We can look at the cluster size of a UFS file system by using the mkfs command with the -m option to reveal the current file system parameters. The cluster size or read ahead size is shown by the maxcontig parameter.
# mkfs -m /dev/rdsk/c1t2d3s0

mkfs -F ufs -o nsect=80,ntrack=19,bsize=8192,fragsize=1024,
cgsize=32,free=4,rps=90,nbpi=4136,opt=t,apc=0,gap=0,nrpos=8,
maxcontig=16 /dev/rdsk/c1t2d3s0 3105360

UFS

VxFS

For this file system, we can see that the cluster size is 16 blocks of 8192 bytes, or 128 kilobytes. As an alternative, you can use the fstyp -v command on some file systems.
# fstyp -v /dev/dsk/c1t4d0s2
ufs
magic   11954   format  dynamic time    Sun May 23 16:16:40 1999
sblkno  16      cblkno  24      iblkno  32      dblkno  400
sbsize  2048    cgsize  5120    cgoffset 40     cgmask  0xffffffe0
ncg     86      size    2077080 blocks  2044038
bsize   8192    shift   13      mask    0xffffe000
fsize   1024    shift   10      mask    0xfffffc00
frag    8       shift   3       fsbtodb 1
minfree 3%      maxbpg  2048    optim   time
maxcontig 16    rotdelay 0ms    rps     90
csaddr  400     cssize  2048    shift   9       mask    0xfffffe00
ntrak   19      nsect   80      spc     1520    ncyl    2733
cpg     32      bpg     3040    fpg     24320   ipg     2944
nindir  2048    inopb   64      nspf    2
nbfree  190695  ndir    5902    nifree  247279  nffree  304
cgrotor 31      fmod    0       ronly   0
fs_reclaim is not set
file system state is valid, fsclean is 2

UFS

Choosing Read Ahead Cluster Sizes

As a general rule of thumb, I like to ensure that no device has to do more than 200 I/O operations per second to achieve maximum bandwidth. This rule allows us to pick the optimal cluster size for file system read ahead, and by keeping the number of I/O operations per second low we save a lot of host CPU time because the operating system does not need to issue as many SCSI requests. This rule provides valid cluster sizes for all the storage devices I have come across to date.

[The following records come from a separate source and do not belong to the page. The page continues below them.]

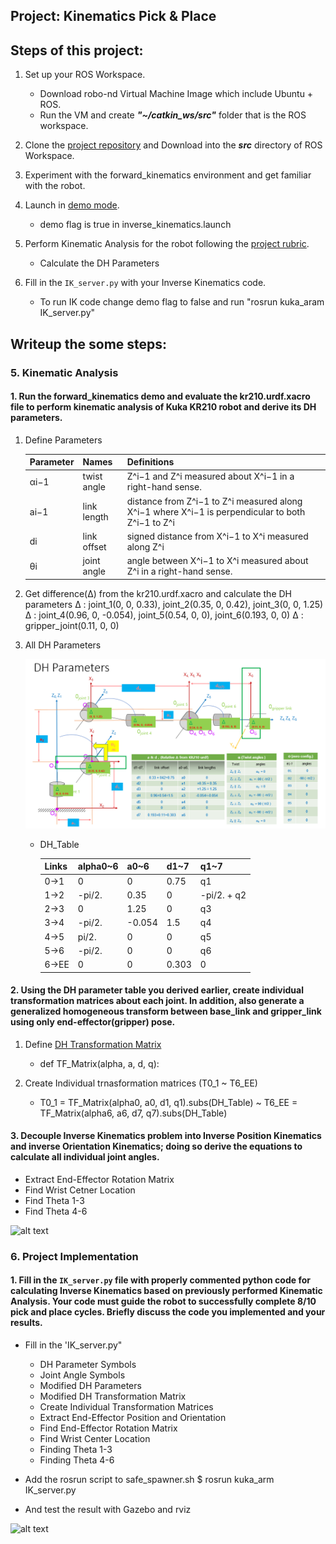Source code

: ## Project: Kinematics Pick & Place


**Steps of this project:**  
---

1. Set up your ROS Workspace.
    - Download robo-nd Virtual Machine Image which include Ubuntu + ROS.
    - Run the VM and create ***"~/catkin_ws/src"*** folder that is the ROS workspace.

2. Clone the [project repository](https://github.com/udacity/RoboND-Kinematics-Project) and Download into the ***src*** directory of ROS Workspace.
3. Experiment with the forward_kinematics environment and get familiar with the robot.
4. Launch in [demo mode](https://classroom.udacity.com/nanodegrees/nd209/parts/7b2fd2d7-e181-401e-977a-6158c77bf816/modules/8855de3f-2897-46c3-a805-628b5ecf045b/lessons/91d017b1-4493-4522-ad52-04a74a01094c/concepts/ae64bb91-e8c4-44c9-adbe-798e8f688193).
    - demo flag is true in inverse_kinematics.launch

5. Perform Kinematic Analysis for the robot following the [project rubric](https://review.udacity.com/#!/rubrics/972/view).
    - Calculate the  DH Parameters

6. Fill in the `IK_server.py` with your Inverse Kinematics code. 
    - To run IK code change demo flag to false and run "rosrun kuka_aram IK_server.py"


[//]: # (Image References)

[image1]: ./misc_images/misc1.png
[image2]: ./misc_images/misc2.png
[image3]: ./misc_images/misc3.png
[dh_param_all]: ./misc_images/dh_param_all.png

**Writeup the some steps:**  
---

### 5. Kinematic Analysis
#### 1. Run the forward_kinematics demo and evaluate the kr210.urdf.xacro file to perform kinematic analysis of Kuka KR210 robot and derive its DH parameters.


1) Define Parameters

    Parameter | Names | Definitions
    --- | --- | ---
    αi−1 | twist angle | Z^i−1 and Z^i measured about X^i−1 in a right-hand sense.
    ai−1 | link length | distance from Z^i−1 to Z^i measured along X^i−1 where X^i−1 is perpendicular to both Z^i−1 to Z^i
    di | link offset | signed distance from X^i−1 to X^i measured along Z^i
    θi | joint angle | angle between X^i−1 to X^i measured about Z^i in a right-hand sense.

2) Get difference(Δ) from the kr210.urdf.xacro  and calculate the DH parameters
    Δ : joint_1(0, 0, 0.33), joint_2(0.35, 0, 0.42), joint_3(0, 0, 1.25)
    Δ : joint_4(0.96, 0, -0.054), joint_5(0.54, 0, 0), joint_6(0.193, 0, 0)
    Δ : gripper_joint(0.11, 0, 0)
    
3) All DH Parameters

    ![alt text][dh_param_all]

    * DH_Table
        
        Links | alpha0~6 | a0~6  | d1~7 | q1~7
        --- | --- | --- | --- | ---
        0->1 | 0 | 0 | 0.75 | q1
        1->2 | -pi/2. | 0.35 | 0 | -pi/2. + q2
        2->3 | 0 | 1.25 | 0 | q3
        3->4 | -pi/2. | -0.054 | 1.5 | q4
        4->5 | pi/2. | 0 | 0 | q5
        5->6 | -pi/2. | 0 | 0 | q6
        6->EE | 0 | 0 | 0.303 | 0
        
#### 2. Using the DH parameter table you derived earlier, create individual transformation matrices about each joint. In addition, also generate a generalized homogeneous transform between base_link and gripper_link using only end-effector(gripper) pose.

1) Define [DH Transformation Matrix](https://classroom.udacity.com/nanodegrees/nd209/parts/7b2fd2d7-e181-401e-977a-6158c77bf816/modules/8855de3f-2897-46c3-a805-628b5ecf045b/lessons/91d017b1-4493-4522-ad52-04a74a01094c/concepts/7259f438-36a0-4bc1-ac53-39af669ba3c9) 
    
    - def TF_Matrix(alpha, a, d, q): 
            
2) Create Individual trnasformation matrices (T0_1 ~ T6_EE)

    - T0_1 = TF_Matrix(alpha0, a0, d1, q1).subs(DH_Table) ~
        T6_EE = TF_Matrix(alpha6, a6, d7, q7).subs(DH_Table)

#### 3. Decouple Inverse Kinematics problem into Inverse Position Kinematics and inverse Orientation Kinematics; doing so derive the equations to calculate all individual joint angles.

- Extract End-Effector Rotation Matrix
- Find Wrist Cetner Location
- Find Theta 1-3
- Find Theta 4-6
    
![alt text][image2]

### 6. Project Implementation

#### 1. Fill in the `IK_server.py` file with properly commented python code for calculating Inverse Kinematics based on previously performed Kinematic Analysis. Your code must guide the robot to successfully complete 8/10 pick and place cycles. Briefly discuss the code you implemented and your results. 

- Fill in the 'IK_server.py"
    - DH Parameter Symbols
    - Joint Angle Symbols
    - Modified DH Parameters
    - Modified DH Transformation Matrix
    - Create Individual Transformation Matrices
    - Extract End-Effector Position and Orientation
    - Find End-Effector Rotation Matrix
    - Find Wrist Center Location
    - Finding Theta 1-3
    - Finding Theta 4-6
- Add the rosrun script to safe_spawner.sh
    $ rosrun kuka_arm IK_server.py

- And test the result with Gazebo and rviz

![alt text][image3]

The previous  example (shown with iostat) was able to achieve the maximum bandwidth that this 7200 RPM 4 gigabyte disk could achieve, needing only 49 I/O operations per second. Today's 10,000 RPM disk drives are capable of 20 megabytes per second, and also work well with the default cluster size of 128k. Some of the more advanced storage devices, such as a hardware raid controllers or a software raid stripes of many disks are capable of much higher transfer rates. You will typically see 50 - 100 megabytes per second from most modern storage devices, and when we put a file system atop one of these devices we need to use different values for the cluster sizes to achieve efficient read ahead.

Using the 200 operations per second rule, a Sun A5200 fiber storage array that can do 100 megabytes per second would need a 512k cluster size to allow us to saturate the device with 200 I/O operations per second.

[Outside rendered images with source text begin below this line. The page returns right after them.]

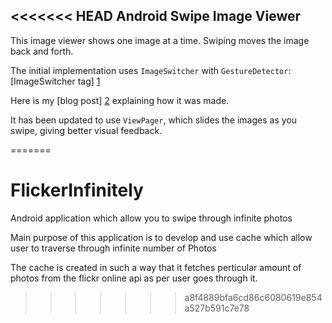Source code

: <<<<<<< HEAD
Android Swipe Image Viewer
--------------------------

This image viewer shows one image at a time. Swiping moves the image back and forth.

The initial implementation uses `ImageSwitcher` with `GestureDetector`:
[ImageSwitcher tag] [1]

Here is my [blog post] [2] explaining how it was made.

It has been updated to use `ViewPager`, which slides the images as you swipe, giving better visual feedback.

  [1]: https://github.com/chiuki/android-swipe-image-viewer/tree/ImageSwitcher
  [2]: http://blog.sqisland.com/2012/07/android-swipe-image-viewer.html
=======
# FlickerInfinitely

Android application which allow you to swipe through infinite photos

Main purpose of this application is to develop and use cache which allow user to traverse 
through infinite number of Photos

The cache is created in such a way that it fetches perticular amount of photos from the flickr online api as per 
user goes through it.




>>>>>>> a8f4889bfa6cd86c6080619e854a527b591c7e78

Setting cluster sizes for RAID volumes

There are two other important things that we need to consider before we leap in and configure our cluster size larger than 128 kilobytes. The first is that the SCSI drivers in Solaris limit the maximum size of a SCSI transfer to 128 kilobytes by default, and even if we configure the file system to issue 512 kilobyte requests, the SCSI drivers will still break the requests into smaller 128 kilobyte chunks. The same limit applies with volume managers like Solstice Disk Suite and Veritas Volume Manager. Whenever we use a device that requires us to use larger cluster sizes, we need to set the SCSI and volume manager parameters in the /etc/system configuration file to allow bigger transfers. The following changes in /etc/system provide the necessary configuration for larger cluster sizes.
 
*
* Allow larger SCSI I/O transfers, parameter is bytes
*
set maxphys = 2097152

*
* Allow larger DiskSuite I/O transfers, parameter is bytes
*
set md_maxphys = 2097152


*
* Allow larger VxVM I/O transfers, parameter is 512 byte units
*
set vxio:vol_maxio = 4096
The second thing we need to consider is that RAID devices and volumes often consist of several physical devices that are arranged as one larger volume, and we need to pay attention to what happens to these large I/O requests when they arrive at the RAID volume. For example, a simple RAID level 0 stripe can be constructed from 7 disks in a Sun A5200 storage subsystem, and then I/O's are interlaces across each of the 7 devices according to the interlace size or stripe size. (More information on RAID configuration can be found at Brian Wong's RAID configuration column at  http://www.sunworld.com/sunworldonline/swol-09-1995/swol-09-raid5.html).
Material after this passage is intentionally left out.